The Sun-Herald / The Sydney Morning Herald
By DUNCAN CAMPBELL
in LOS ANGELES
Saturday 7 April 2001
President George W. Bush's nominee for the post of US ambassador to the United Nations concealed from Congress human rights abuses in Central America carried out by death squads trained and armed by the CIA.
John Negroponte, the UN choice, and Otto Reich, who has been named to a senior Latin American post, were also closely linked with the illegal contra war against the Sandinistas in Nicaragua.
Mr Negroponte was ambassador to Honduras from 1981 to 1985 and was in a position to assist in the war against the Sandinista government in Nicaragua and rebels in El Salvador.
The CIA helped train an organisation called Battalion 3-16 that carried out the torture and "disappearing" of 184 people in Honduras deemed to be politically suspect. Some members of the battalion lived in the US, but were deported just as Mr Bush's selection of Mr Negroponte was announced. Now one of them is threatening to blow the whistle.
General Discua Elvir, a founder of the battalion, who has been deported to Honduras, told the local newspaper La Prensa that he was brought to the US to coordinate the battalion with the contras.
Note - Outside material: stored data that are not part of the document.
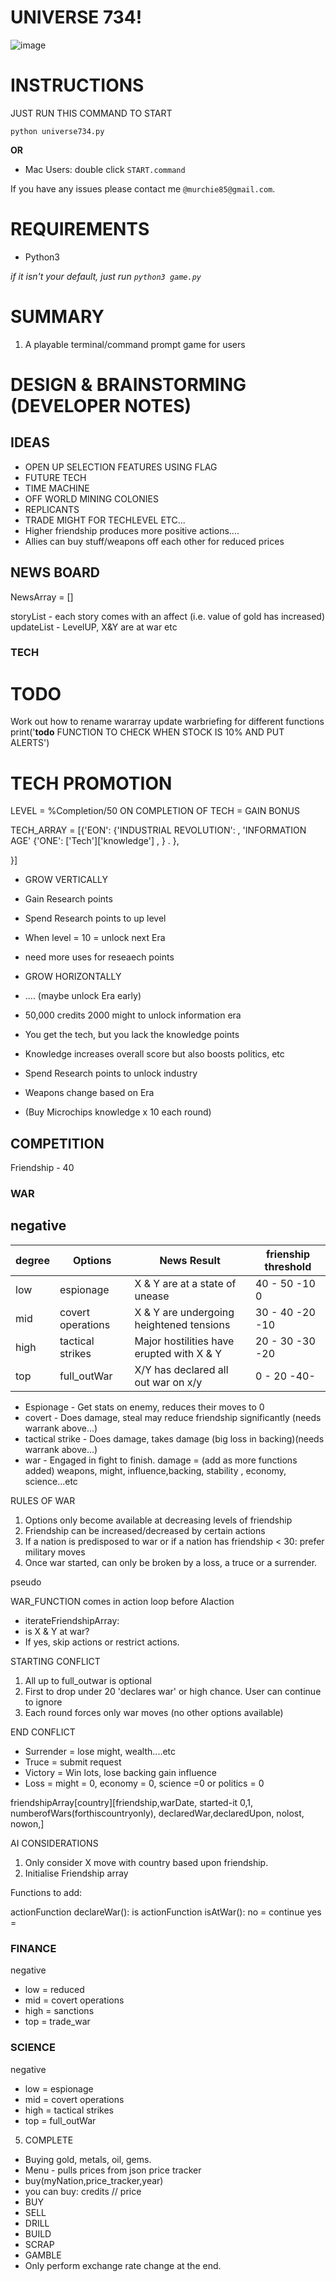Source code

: # UNIVERSE 734!

![image](assets/main.png)  


# INSTRUCTIONS 

JUST RUN THIS COMMAND TO START 
  
`python universe734.py` 
  
**OR**  

- Mac Users: double click `START.command`
  
  

If you have any issues please contact me `@murchie85@gmail.com`. 

# REQUIREMENTS 

- Python3
  
*if it isn't your default, just run `python3 game.py`* 



# SUMMARY 
  
1. A playable terminal/command prompt game for users
	  


# DESIGN & BRAINSTORMING  (DEVELOPER NOTES)  
 

## IDEAS   

- OPEN UP SELECTION FEATURES USING FLAG
- FUTURE TECH 
- TIME MACHINE 
- OFF WORLD MINING COLONIES
- REPLICANTS
- TRADE MIGHT FOR TECHLEVEL ETC...
- Higher friendship produces more positive actions....
- Allies can buy stuff/weapons off each other for reduced prices



## NEWS BOARD 

NewsArray = []

storyList  - each story comes with an affect (i.e. value of gold has increased)
updateList - LevelUP, X&Y are at war etc 

### TECH  

# TODO 
Work out how to rename wararray
update warbriefing for different functions
print('**todo** FUNCTION TO CHECK WHEN STOCK IS 10% AND PUT ALERTS')
  
# TECH PROMOTION
LEVEL = %Completion/50
ON COMPLETION OF TECH = GAIN BONUS


TECH_ARRAY = [{'EON':
{'INDUSTRIAL REVOLUTION':    ,
'INFORMATION AGE' {'ONE': ['Tech']['knowledge'] ,   } .
},

}]
- GROW VERTICALLY
- Gain Research points
- Spend Research points to up level
- When level = 10 = unlock next Era

- need more uses for reseaech points
- GROW HORIZONTALLY

- .... (maybe unlock Era early)
- 50,000 credits 2000 might to unlock information era
- You get the tech, but you lack the knowledge points
- Knowledge increases overall score but also boosts politics, etc

- Spend Research points to unlock industry



- Weapons change based on Era
- (Buy Microchips knowledge x 10 each round)



## COMPETITION 

Friendship - 40


### WAR

negative
---------
| degree | Options           | News Result                                   | frienship threshold | 
|--------|-------------------|-----------------------------------------------|---------------------|
| low    | espionage         | X & Y are at a state of unease                |    40 - 50  -10  0         |
| mid    | covert operations | X & Y are undergoing heightened tensions      |    30 - 40  -20 -10        |
| high   | tactical strikes  | Major hostilities have erupted with X & Y     |    20 - 30  -30 -20       |
| top    | full_outWar       | X/Y has declared all out war on x/y           |    0  - 20  -40-        |
  

- Espionage        - Get stats on enemy, reduces their moves to 0
- covert           - Does damage, steal may reduce friendship significantly (needs warrank above...)
- tactical strike  - Does damage, takes damage (big loss in backing)(needs warrank above...)
- war              - Engaged in fight to finish. 
damage = (add as more functions added) weapons, might, influence,backing, stability , economy, science...etc

  

RULES OF WAR
1. Options only become available at decreasing levels of friendship
2. Friendship can be increased/decreased by certain actions 
3. If a nation is predisposed to war or if a nation has friendship < 30: prefer military moves
4. Once war started, can only be broken by a loss, a truce or a surrender.  


pseudo 

WAR_FUNCTION
comes in action loop before AIaction

- iterateFriendshipArray:
- is X & Y at war?
- If yes, skip actions or restrict actions.




STARTING CONFLICT 
  
1. All up to full_outwar is optional
2. First to drop under 20 'declares war' or high chance. User can continue to ignore
3. Each round forces only war moves (no other options available)

END CONFLICT

- Surrender = lose might, wealth....etc
- Truce     = submit request
- Victory   = Win lots, lose backing gain influence
- Loss      =  might = 0, economy = 0, science =0 or politics = 0 
  


friendshipArray[country][friendship,warDate, started-it 0,1, numberofWars(forthiscountryonly), declaredWar,declaredUpon, nolost, nowon,]

AI CONSIDERATIONS 

1. Only consider X move with country based upon friendship.
2. Initialise Friendship array


Functions to add: 

actionFunction declareWar():
is
actionFunction isAtWar():
no = continue
yes = 


### FINANCE 

negative 

- low  = reduced 
- mid  = covert operations
- high = sanctions
- top  = trade_war 

### SCIENCE

negative
- low  = espionage
- mid  = covert operations
- high = tactical strikes
- top  = full_outWar




5. COMPLETE 

- Buying gold, metals, oil, gems.
- Menu - pulls prices from json price tracker
- buy(myNation,price_tracker,year)
- you can buy: credits // price 
- BUY
- SELL
- DRILL
- BUILD
- SCRAP
- GAMBLE
- Only perform exchange rate change at the end.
The right-wing contras were illegally funded by arms sales to Iran.
Mr Negroponte's predecessor in Honduras, Jack Binns, was replaced after alerting Washington about extra-judicial executions by the Honduran authorities.
"It's very troubling," said Reed Brody, of Human Rights Watch. "When John Negroponte was ambassador, he looked the other way when serious atrocities were committed. One would have to wonder what kind of message the Bush administration is sending about human rights by this appointment."